Segment Start: Task input

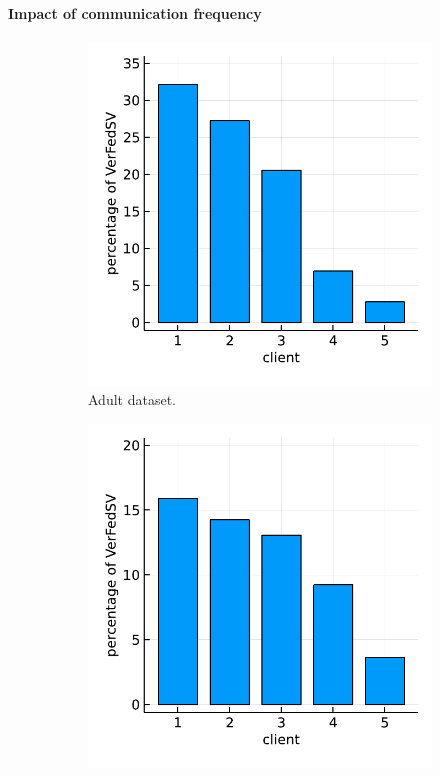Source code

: \paragraph{Impact of communication frequency}

\begin{figure}[t]
\begin{subfigure}{.24\textwidth}
  \centering
  \includegraphics[width=\linewidth]{./figures/asyn_same_features_adult.pdf}
  \caption{Adult dataset.}
  \label{fig:asyn_same_feature_adult}
\end{subfigure}%
\begin{subfigure}{.24\textwidth}
  \centering
  \includegraphics[width=\linewidth]{./figures/asyn_same_features_web.pdf}

\end{subfigure}
\end{figure}
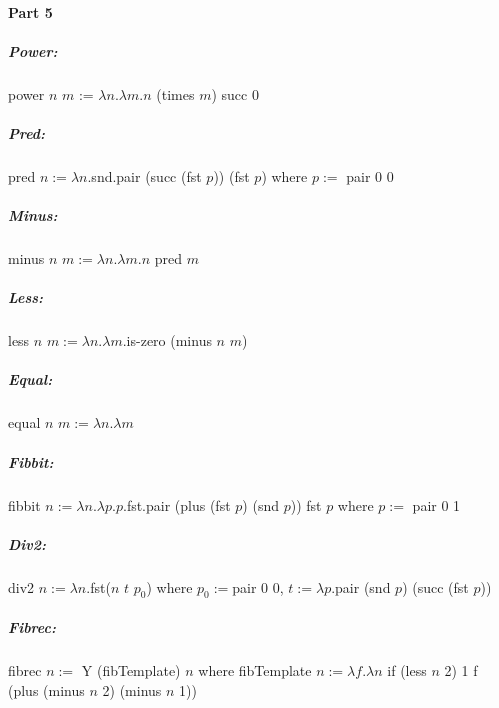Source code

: \documentclass[12pt]{article}
\begin{document}
\paragraph{Part 5}
\subparagraph{Power:}
\raggedright

power $n$ $m$ := $\lambda n. \lambda m.n$ (times $m$) succ 0
\subparagraph{Pred:}
pred $n:= \lambda n$.snd.pair (succ (fst $p$)) (fst $p$) where $p := $ pair 0 0
\subparagraph{Minus:} 
minus $n$ $m := \lambda n. \lambda m.n$ pred $m$
\subparagraph{Less:}
less $n$ $m := \lambda n. \lambda m.$is-zero (minus $n$ $m$)
\subparagraph{Equal:}
equal $n$ $m := \lambda n. \lambda m$
\subparagraph{Fibbit:}
fibbit $n := \lambda n. \lambda p. p.$fst.pair (plus (fst $p$) (snd $p$)) fst $p$ where $p := $ pair 0 1
\subparagraph{Div2:}
div2 $n := \lambda n.$fst($n$ $t$ $p_{0}$) where $p_{0} := $pair 0 0, $t := \lambda p.$pair (snd $p$) (succ (fst $p$))
\subparagraph{Fibrec:}
fibrec $n :=$ Y (fibTemplate) $n$ where fibTemplate $n := \lambda f.\lambda n$ if (less $n$ 2) 1 f (plus (minus $n$ 2) (minus $n$ 1))
\enddocument
\end{document}
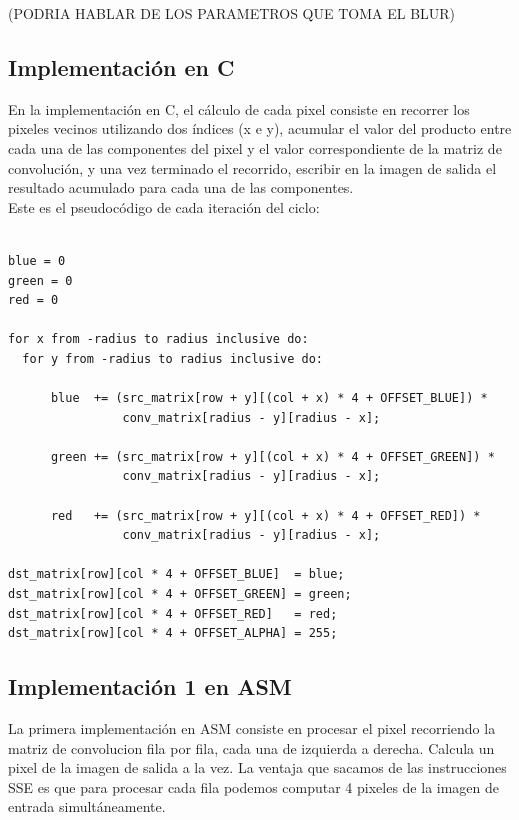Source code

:\documentclass[10pt,a4paper,spanish]{article}
\begin{document}
(PODRIA HABLAR DE LOS PARAMETROS QUE TOMA EL BLUR)

\subsection{Implementación en C}

En la implementación en C, el cálculo de cada pixel consiste en recorrer los pixeles vecinos utilizando dos índices (x e y), acumular el valor del producto entre cada una de las componentes del pixel y el valor correspondiente de la matriz de convolución, y una vez terminado el recorrido, escribir en la imagen de salida el resultado acumulado para cada una de las componentes. \\

Este es el pseudocódigo de cada iteración del ciclo:

\begin{codesnippet}
\begin{verbatim}

blue = 0
green = 0
red = 0

for x from -radius to radius inclusive do:
  for y from -radius to radius inclusive do:

      blue  += (src_matrix[row + y][(col + x) * 4 + OFFSET_BLUE]) *
                conv_matrix[radius - y][radius - x];

      green += (src_matrix[row + y][(col + x) * 4 + OFFSET_GREEN]) *
                conv_matrix[radius - y][radius - x];

      red   += (src_matrix[row + y][(col + x) * 4 + OFFSET_RED]) *
                conv_matrix[radius - y][radius - x];

dst_matrix[row][col * 4 + OFFSET_BLUE]  = blue;
dst_matrix[row][col * 4 + OFFSET_GREEN] = green;
dst_matrix[row][col * 4 + OFFSET_RED]   = red;
dst_matrix[row][col * 4 + OFFSET_ALPHA] = 255;

\end{verbatim}
\end{codesnippet}

\subsection{Implementación 1 en ASM}

La primera implementación en ASM consiste en procesar el pixel recorriendo la matriz de convolucion fila por fila, cada una de izquierda a derecha.
Calcula un pixel de la imagen de salida a la vez. La ventaja que sacamos de las instrucciones SSE es que para procesar cada fila podemos computar 4 pixeles de la imagen de entrada simultáneamente. \\
\end{document}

Segment End: Task input

Print all records verbatim, excluding pictures.

Source code

: \paragraph{Impact of communication frequency}

\begin{figure}[t]
\begin{subfigure}{.24\textwidth}
  \centering
  \includegraphics[width=\linewidth]{./figures/asyn_same_features_adult.pdf}
  \caption{Adult dataset.}
  \label{fig:asyn_same_feature_adult}
\end{subfigure}%
\begin{subfigure}{.24\textwidth}
  \centering
  \includegraphics[width=\linewidth]{./figures/asyn_same_features_web.pdf}

\end{subfigure}
\end{figure}
Source code

: \documentclass[12pt]{article}
\begin{document}
\paragraph{Part 5}
\subparagraph{Power:}
\raggedright

power $n$ $m$ := $\lambda n. \lambda m.n$ (times $m$) succ 0
\subparagraph{Pred:}
pred $n:= \lambda n$.snd.pair (succ (fst $p$)) (fst $p$) where $p := $ pair 0 0
\subparagraph{Minus:} 
minus $n$ $m := \lambda n. \lambda m.n$ pred $m$
\subparagraph{Less:}
less $n$ $m := \lambda n. \lambda m.$is-zero (minus $n$ $m$)
\subparagraph{Equal:}
equal $n$ $m := \lambda n. \lambda m$
\subparagraph{Fibbit:}
fibbit $n := \lambda n. \lambda p. p.$fst.pair (plus (fst $p$) (snd $p$)) fst $p$ where $p := $ pair 0 1
\subparagraph{Div2:}
div2 $n := \lambda n.$fst($n$ $t$ $p_{0}$) where $p_{0} := $pair 0 0, $t := \lambda p.$pair (snd $p$) (succ (fst $p$))
\subparagraph{Fibrec:}
fibrec $n :=$ Y (fibTemplate) $n$ where fibTemplate $n := \lambda f.\lambda n$ if (less $n$ 2) 1 f (plus (minus $n$ 2) (minus $n$ 1))
\enddocument
\end{document}
Source code

:\documentclass[10pt,a4paper,spanish]{article}
\begin{document}
(PODRIA HABLAR DE LOS PARAMETROS QUE TOMA EL BLUR)

\subsection{Implementación en C}

En la implementación en C, el cálculo de cada pixel consiste en recorrer los pixeles vecinos utilizando dos índices (x e y), acumular el valor del producto entre cada una de las componentes del pixel y el valor correspondiente de la matriz de convolución, y una vez terminado el recorrido, escribir en la imagen de salida el resultado acumulado para cada una de las componentes. \\

Este es el pseudocódigo de cada iteración del ciclo:

\begin{codesnippet}
\begin{verbatim}

blue = 0
green = 0
red = 0

for x from -radius to radius inclusive do:
  for y from -radius to radius inclusive do:

      blue  += (src_matrix[row + y][(col + x) * 4 + OFFSET_BLUE]) *
                conv_matrix[radius - y][radius - x];

      green += (src_matrix[row + y][(col + x) * 4 + OFFSET_GREEN]) *
                conv_matrix[radius - y][radius - x];

      red   += (src_matrix[row + y][(col + x) * 4 + OFFSET_RED]) *
                conv_matrix[radius - y][radius - x];

dst_matrix[row][col * 4 + OFFSET_BLUE]  = blue;
dst_matrix[row][col * 4 + OFFSET_GREEN] = green;
dst_matrix[row][col * 4 + OFFSET_RED]   = red;
dst_matrix[row][col * 4 + OFFSET_ALPHA] = 255;

\end{verbatim}
\end{codesnippet}

\subsection{Implementación 1 en ASM}

La primera implementación en ASM consiste en procesar el pixel recorriendo la matriz de convolucion fila por fila, cada una de izquierda a derecha.
Calcula un pixel de la imagen de salida a la vez. La ventaja que sacamos de las instrucciones SSE es que para procesar cada fila podemos computar 4 pixeles de la imagen de entrada simultáneamente. \\
\end{document}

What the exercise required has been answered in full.